▶ **EXCERPTED DATA**
=-=-=
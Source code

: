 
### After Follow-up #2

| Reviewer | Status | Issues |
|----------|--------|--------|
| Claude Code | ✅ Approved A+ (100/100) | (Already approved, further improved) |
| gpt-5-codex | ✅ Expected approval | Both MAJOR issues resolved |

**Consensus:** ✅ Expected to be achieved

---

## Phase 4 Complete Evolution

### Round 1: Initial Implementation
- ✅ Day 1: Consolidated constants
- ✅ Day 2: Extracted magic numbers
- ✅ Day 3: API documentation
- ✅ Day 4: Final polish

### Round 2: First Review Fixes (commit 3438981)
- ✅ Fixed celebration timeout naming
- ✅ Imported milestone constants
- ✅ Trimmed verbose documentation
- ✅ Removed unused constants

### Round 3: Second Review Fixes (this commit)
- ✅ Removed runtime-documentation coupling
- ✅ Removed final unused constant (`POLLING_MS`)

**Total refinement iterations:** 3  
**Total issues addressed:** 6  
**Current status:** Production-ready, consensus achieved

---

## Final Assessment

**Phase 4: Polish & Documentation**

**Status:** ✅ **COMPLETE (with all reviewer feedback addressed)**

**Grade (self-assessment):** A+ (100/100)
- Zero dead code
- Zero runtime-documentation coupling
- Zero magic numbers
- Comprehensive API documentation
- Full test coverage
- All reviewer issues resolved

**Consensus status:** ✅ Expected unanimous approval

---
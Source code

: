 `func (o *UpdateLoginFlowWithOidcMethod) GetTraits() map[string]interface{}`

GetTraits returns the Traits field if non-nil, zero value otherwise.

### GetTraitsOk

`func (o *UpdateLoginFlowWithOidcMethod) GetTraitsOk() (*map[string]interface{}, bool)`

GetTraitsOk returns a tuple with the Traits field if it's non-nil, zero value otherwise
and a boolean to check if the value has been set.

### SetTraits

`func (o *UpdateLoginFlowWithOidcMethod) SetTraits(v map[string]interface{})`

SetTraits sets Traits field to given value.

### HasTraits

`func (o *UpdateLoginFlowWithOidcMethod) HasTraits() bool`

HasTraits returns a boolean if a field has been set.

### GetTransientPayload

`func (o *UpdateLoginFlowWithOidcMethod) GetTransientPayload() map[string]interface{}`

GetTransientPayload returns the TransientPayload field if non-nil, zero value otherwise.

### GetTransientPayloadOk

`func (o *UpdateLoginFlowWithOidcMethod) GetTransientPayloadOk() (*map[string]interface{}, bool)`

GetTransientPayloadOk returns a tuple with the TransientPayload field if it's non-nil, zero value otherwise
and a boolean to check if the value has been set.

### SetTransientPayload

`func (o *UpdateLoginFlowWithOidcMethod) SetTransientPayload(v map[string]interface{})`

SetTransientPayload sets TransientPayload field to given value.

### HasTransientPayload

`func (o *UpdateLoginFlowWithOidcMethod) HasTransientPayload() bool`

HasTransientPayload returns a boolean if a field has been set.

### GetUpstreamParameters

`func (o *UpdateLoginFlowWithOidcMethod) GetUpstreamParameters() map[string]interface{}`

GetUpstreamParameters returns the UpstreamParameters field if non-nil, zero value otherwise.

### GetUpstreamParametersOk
=-=-=
▶ **EXERCISE REQUIREMENTS**
Copy only this part of the entries above: the line with "### Round 1: Initial Implementation", the line with "issues addressed:** 6", and the lines between, all exactly as written.

▶ **SOLUTION TO THIS PROBLEM**
### Round 1: Initial Implementation
- ✅ Day 1: Consolidated constants
- ✅ Day 2: Extracted magic numbers
- ✅ Day 3: API documentation
- ✅ Day 4: Final polish

### Round 2: First Review Fixes (commit 3438981)
- ✅ Fixed celebration timeout naming
- ✅ Imported milestone constants
- ✅ Trimmed verbose documentation
- ✅ Removed unused constants

### Round 3: Second Review Fixes (this commit)
- ✅ Removed runtime-documentation coupling
- ✅ Removed final unused constant (`POLLING_MS`)

**Total refinement iterations:** 3  
**Total issues addressed:** 6  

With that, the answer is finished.